Primary Care in Rochester and Kasson

Falls make an impact

10/30/2023 by Paul Takahashi, M.D.


Falls are a common problem and become more problematic as you become older. Winter is more than just flu and cold season; it's also fall and injury season. People start to walk like a penguin with arms out to the side, taking small shuffling steps with their toes pointed out. It's a hard-learned survival "dance" for preventing those slip-slide falls on ice and snow. 

Falls happen quickly either inside the home or outside. One minute you're vertical, and the next you're on the ground or floor. Injuries are the third cause of death in the U.S., and many of those injuries are due to falls. 

Those most at risk for falls are kids, older adults and people who have fallen before. The consequences of falls range from minor bumps and bruises to major injuries that could lead to losing your independence — or even death. 

We don't have medications or surgeries that prevent falls. However, you can improve your balance and muscle strength or reduce trip hazards. 

Tackle trip hazards

  • Get rid of clutter, particularly on floors. 
  • Pack away throw rugs. 
  • Make sure you've got good, effective lighting. 
  • Ensure steps and floors are in good repair. 
  • Have an occupational therapist perform a home evaluation to see what hazards could trip you up. 
  • You also can slip-proof your body. It's all a matter of strength and balance. 

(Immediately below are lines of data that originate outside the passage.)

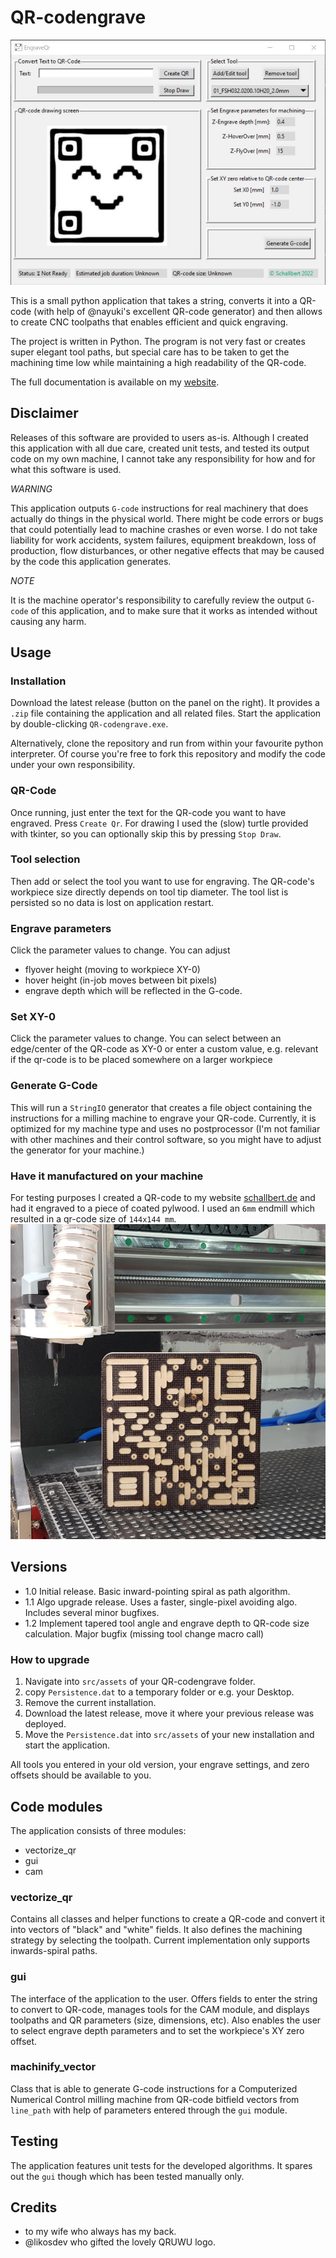 # QR-codengrave

![QR-codengrave picture of main app window](src/assets/main_application.jpg)

This is a small python application that takes a string, converts
it into a QR-code (with help of @nayuki's excellent QR-code generator)
and then allows to create CNC toolpaths that enables efficient and quick engraving.

The project is written in Python. The program is not very fast or creates super elegant tool paths,
but special care has to be taken to get the machining time low while maintaining a high readability of the 
QR-code.

The full documentation is available on my [website](https://schallbert.de/projects-software/qr-codengrave/).

## Disclaimer
Releases of this software are provided to users as-is. Although I created this application with all due care, created unit tests,
and tested its output code on my own machine, I cannot take any responsibility for how and for what this software is used.

*WARNING* 

This application outputs `G-code` instructions for real machinery that does actually do things
in the physical world. There might be code errors or bugs that could potentially lead to machine crashes or even worse. 
I do not take liability for work accidents, system failures, equipment breakdown, loss of production, flow disturbances,
or other negative effects that may be caused by the code this application generates.

*NOTE*

It is the machine operator's responsibility to carefully review the output `G-code` of this application, 
and to make sure that it works as intended without causing any harm.

## Usage

### Installation
Download the latest release (button on the panel on the right). It provides a `.zip` file containing the application
and all related files. Start the application by double-clicking `QR-codengrave.exe`. 

Alternatively, clone the repository and run from within your favourite python interpreter.
Of course you're free to fork this repository and modify the code under your own responsibility.

### QR-Code
Once running, just enter the text for the QR-code you want to have engraved. Press `Create Qr`. For drawing I used the (slow)
turtle provided with tkinter, so you can optionally skip this by pressing `Stop Draw`. 

### Tool selection
Then add or select the tool you want to use for engraving. 
The QR-code's workpiece size directly depends on tool tip diameter. The tool list is
persisted so no data is lost on application restart.

### Engrave parameters
Click the parameter values to change. You can adjust
- flyover height (moving to workpiece XY-0)
- hover height (in-job moves between bit pixels)
- engrave depth
which will be reflected in the G-code.

### Set XY-0
Click the parameter values to change. You can select between an edge/center of the QR-code as XY-0 or enter a custom 
value, e.g. relevant if the qr-code is to be placed somewhere on a larger workpiece

### Generate G-Code
This will run a `StringIO` generator that creates a file object containing the instructions for a milling machine 
to engrave your QR-code. Currently, it is optimized for my machine type and uses no postprocessor (I'm not familiar 
with other machines and their control software, so you might have to adjust the generator for your machine.)

### Have it manufactured on your machine
For testing purposes I created a QR-code to my website [schallbert.de](https://schallbert.de) and had it engraved to
a piece of coated pylwood. I used an `6mm` endmill which resulted in a qr-code size of `144x144 mm`.
![QR-codengrave G-code executed on my CNC portal milling machine](src/assets/engravedqr_schallbert_website.jpg)

## Versions
- 1.0 Initial release. Basic inward-pointing spiral as path algorithm. 
- 1.1 Algo upgrade release. Uses a faster, single-pixel avoiding algo. Includes several minor bugfixes.
- 1.2 Implement tapered tool angle and engrave depth to QR-code size calculation. Major bugfix 
(missing tool change macro call)

### How to upgrade
1. Navigate into `src/assets` of your QR-codengrave folder.
2. copy `Persistence.dat` to a temporary folder or e.g. your Desktop.
3. Remove the current installation.
4. Download the latest release, move it where your previous release was deployed.
5. Move the `Persistence.dat` into `src/assets` of your new installation and start the application.

All tools you entered in your old version, your engrave settings, and zero offsets should be available to you.

## Code modules
The application consists of three modules:
- vectorize_qr
- gui
- cam

### vectorize_qr
Contains all classes and helper functions to create a QR-code and convert it into vectors of "black" and "white" fields.
It also defines the machining strategy by selecting the toolpath.
Current implementation only supports inwards-spiral paths.

### gui
The interface of the application to the user. Offers fields to enter the string to convert to QR-code, manages tools for the CAM module,
and displays toolpaths and QR parameters (size, dimensions, etc). Also enables the user to select engrave depth parameters and to set 
the workpiece's XY zero offset.

### machinify_vector
Class that is able to generate G-code instructions for a Computerized Numerical Control milling machine from QR-code bitfield vectors
from `line_path` with help of parameters entered through the `gui` module.

## Testing
The application features unit tests for the developed algorithms. It spares out the `gui` though which has been tested
manually only.

## Credits
- to my wife who always has my back.
- @likosdev who gifted the lovely QRUWU logo.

Activity builds strength, even simple activities like getting up out of a chair. It's even something you can work on at home with little or no equipment. Walking and aerobic exercise are good options for strength and health. 

Chair exercise

This exercise strengthens your "sitters and standers" — quadriceps and hamstrings. Choose a stable chair with good arms. Sit and then stand 10 times. Repeat this exercise twice per day. As you get stronger, use your arms less. You can find printable instructions here


Stand next to your kitchen table or counter. Stabilize yourself for support. Start with your feet together. Gradually work on putting one foot more forward, then putting one foot in front of the other — like you're standing on a beam. As you progress, use the table less for support. 

You can do this every day while you're brushing your teeth. Stand on one foot for one minute. Then stand on the other foot. 

Yoga or tai chi

If you're interested, sign up for a yoga or tai chi class at a gym, community center or through community education. 

You can learn more about preventing falls on the Centers for Disease Control and Prevention's Patient & Caregiver Resources webpage. Also, talk with your primary care clinician to learn if any of your medications could affect your balance or if you could benefit from physical therapy to improve your strength, balance or the way you walk. 

Paul Takahashi, M.D., is an internal medicine physician in the Division of Community Internal Medicine, Geriatrics and Palliative Care. He practices in the Baldwin building in Rochester. His interests include geriatric medicine, long-term and nursing home care, and public health.